▶ **PROBLEM DESCRIPTION**:
Each line below from the one containing "### Syncing Hosts file" through the one containing "### Pulling database" is to be given again exactly, and no line outside that span.

Data records

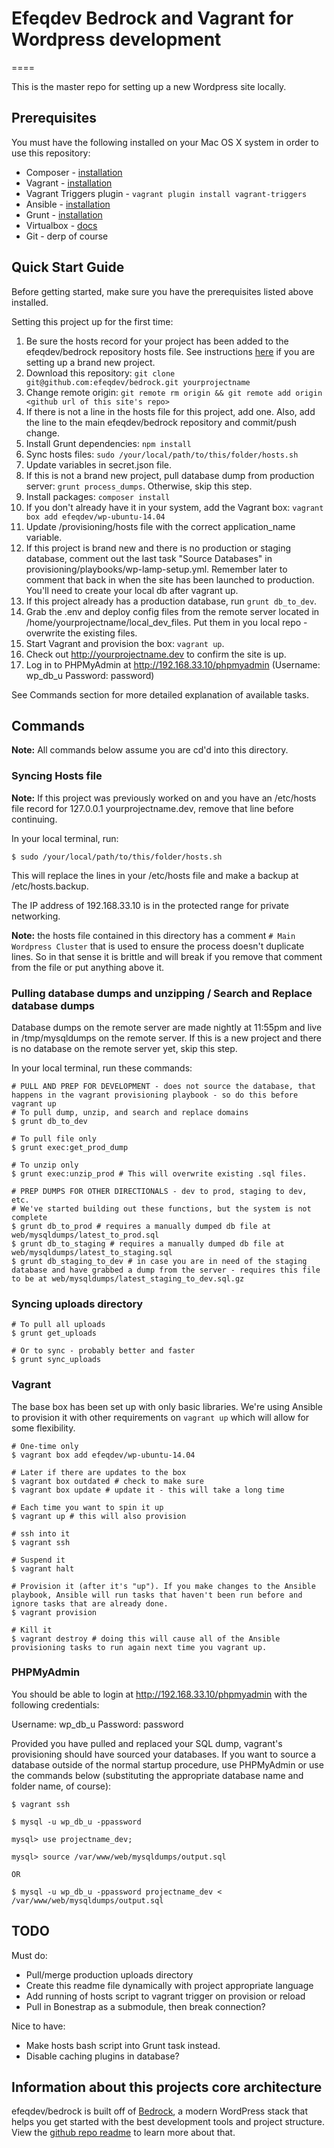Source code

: # Efeqdev Bedrock and Vagrant for Wordpress development

====

This is the master repo for setting up a new Wordpress site locally.

## Prerequisites

You must have the following installed on your Mac OS X system in order to use this repository:

* Composer - [installation](https://getcomposer.org/doc/00-intro.md#globally-on-osx-via-homebrew-)
* Vagrant - [installation](https://docs.vagrantup.com/v2/installation/)
* Vagrant Triggers plugin - `vagrant plugin install vagrant-triggers`
* Ansible - [installation](http://docs.ansible.com/intro_installation.html)
* Grunt - [installation](http://gruntjs.com/getting-started)
* Virtualbox - [docs](https://www.virtualbox.org/)
* Git - derp of course

## Quick Start Guide

Before getting started, make sure you have the prerequisites listed above installed.

Setting this project up for the first time: 

1. Be sure the hosts record for your project has been added to the efeqdev/bedrock repository hosts file. See instructions [here](https://docs.google.com/a/efeqdev.com/document/d/162i2Yc_XLP5eFkvawyhS0_v8kBL42l50ljVzMEYZuIo/edit?usp=sharing) if you are setting up a brand new project.
2. Download this repository: `git clone git@github.com:efeqdev/bedrock.git yourprojectname`
3. Change remote origin: `git remote rm origin && git remote add origin <github url of this site's repo>`
4. If there is not a line in the hosts file for this project, add one. Also, add the line to the main efeqdev/bedrock repository and commit/push change.
5. Install Grunt dependencies: `npm install`
6. Sync hosts files: `sudo /your/local/path/to/this/folder/hosts.sh`
7. Update variables in secret.json file.
8. If this is not a brand new project, pull database dump from production server: `grunt process_dumps`. Otherwise, skip this step.
9. Install packages: `composer install`
10. If you don't already have it in your system, add the Vagrant box: `vagrant box add efeqdev/wp-ubuntu-14.04`
11. Update /provisioning/hosts file with the correct application_name variable.
12. If this project is brand new and there is no production or staging database, comment out the last task "Source Databases" in provisioning/playbooks/wp-lamp-setup.yml. Remember later to comment that back in when the site has been launched to production. You'll need to create your local db after vagrant up.
13. If this project already has a production database, run `grunt db_to_dev`.
14. Grab the .env and deploy config files from the remote server located in /home/yourprojectname/local_dev_files. Put them in you local repo - overwrite the existing files.
15. Start Vagrant and provision the box: `vagrant up`.
16. Check out http://yourprojectname.dev to confirm the site is up.
17. Log in to PHPMyAdmin at http://192.168.33.10/phpmyadmin (Username: wp_db_u Password: password)

See Commands section for more detailed explanation of available tasks.

## Commands

**Note:** All commands below assume you are cd'd into this directory.

### Syncing Hosts file

**Note:** If this project was previously worked on and you have an /etc/hosts file record for 127.0.0.1 yourprojectname.dev, remove that line before continuing.

In your local terminal, run:

`$ sudo /your/local/path/to/this/folder/hosts.sh`

This will replace the lines in your /etc/hosts file and make a backup at /etc/hosts.backup.

The IP address of 192.168.33.10 is in the protected range for private networking.

**Note:** the hosts file contained in this directory has a comment `# Main Wordpress Cluster` that is used to ensure the process doesn't duplicate lines. So in that sense it is brittle and will break if you remove that comment from the file or put anything above it.

### Pulling database dumps and unzipping / Search and Replace database dumps

Database dumps on the remote server are made nightly at 11:55pm and live in /tmp/mysqldumps on the remote server. If this is a new project and there is no database on the remote server yet, skip this step.

In your local terminal, run these commands:

```
# PULL AND PREP FOR DEVELOPMENT - does not source the database, that happens in the vagrant provisioning playbook - so do this before vagrant up
# To pull dump, unzip, and search and replace domains
$ grunt db_to_dev

# To pull file only
$ grunt exec:get_prod_dump

# To unzip only
$ grunt exec:unzip_prod # This will overwrite existing .sql files.

# PREP DUMPS FOR OTHER DIRECTIONALS - dev to prod, staging to dev, etc.
# We've started building out these functions, but the system is not complete
$ grunt db_to_prod # requires a manually dumped db file at web/mysqldumps/latest_to_prod.sql
$ grunt db_to_staging # requires a manually dumped db file at web/mysqldumps/latest_to_staging.sql
$ grunt db_staging_to_dev # in case you are in need of the staging database and have grabbed a dump from the server - requires this file to be at web/mysqldumps/latest_staging_to_dev.sql.gz
```

### Syncing uploads directory

```
# To pull all uploads
$ grunt get_uploads

# Or to sync - probably better and faster
$ grunt sync_uploads

```

### Vagrant

The base box has been set up with only basic libraries. We're using Ansible to provision it with other requirements on `vagrant up` which will allow for some flexibility.

```
# One-time only
$ vagrant box add efeqdev/wp-ubuntu-14.04

# Later if there are updates to the box
$ vagrant box outdated # check to make sure
$ vagrant box update # update it - this will take a long time

# Each time you want to spin it up
$ vagrant up # this will also provision

# ssh into it
$ vagrant ssh

# Suspend it
$ vagrant halt

# Provision it (after it's "up"). If you make changes to the Ansible playbook, Ansible will run tasks that haven't been run before and ignore tasks that are already done.
$ vagrant provision

# Kill it
$ vagrant destroy # doing this will cause all of the Ansible provisioning tasks to run again next time you vagrant up.

```

### PHPMyAdmin

You should be able to login at http://192.168.33.10/phpmyadmin with the following credentials:

Username: wp_db_u
Password: password

Provided you have pulled and replaced your SQL dump, vagrant's provisioning should have sourced your databases. If you want to source a database outside of the normal startup procedure, use PHPMyAdmin or use the commands below (substituting the appropriate database name and folder name, of course):

```
$ vagrant ssh

$ mysql -u wp_db_u -ppassword

mysql> use projectname_dev;

mysql> source /var/www/web/mysqldumps/output.sql

OR

$ mysql -u wp_db_u -ppassword projectname_dev < /var/www/web/mysqldumps/output.sql
```

## TODO

Must do:
* Pull/merge production uploads directory
* Create this readme file dynamically with project appropriate language
* Add running of hosts script to vagrant trigger on provision or reload
* Pull in Bonestrap as a submodule, then break connection?

Nice to have:
* Make hosts bash script into Grunt task instead.
* Disable caching plugins in database?


## Information about this projects core architecture

efeqdev/bedrock is built off of [Bedrock](http://roots.io/wordpress-stack/), a modern WordPress stack that helps you get started with the best development tools and project structure. View the [github repo readme](https://github.com/roots/bedrock/blob/master/README.md) to learn more about that.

▶ **COMPLETED EXERCISE**:
### Syncing Hosts file

**Note:** If this project was previously worked on and you have an /etc/hosts file record for 127.0.0.1 yourprojectname.dev, remove that line before continuing.

In your local terminal, run:

`$ sudo /your/local/path/to/this/folder/hosts.sh`

This will replace the lines in your /etc/hosts file and make a backup at /etc/hosts.backup.

The IP address of 192.168.33.10 is in the protected range for private networking.

**Note:** the hosts file contained in this directory has a comment `# Main Wordpress Cluster` that is used to ensure the process doesn't duplicate lines. So in that sense it is brittle and will break if you remove that comment from the file or put anything above it.

### Pulling database dumps and unzipping / Search and Replace database dumps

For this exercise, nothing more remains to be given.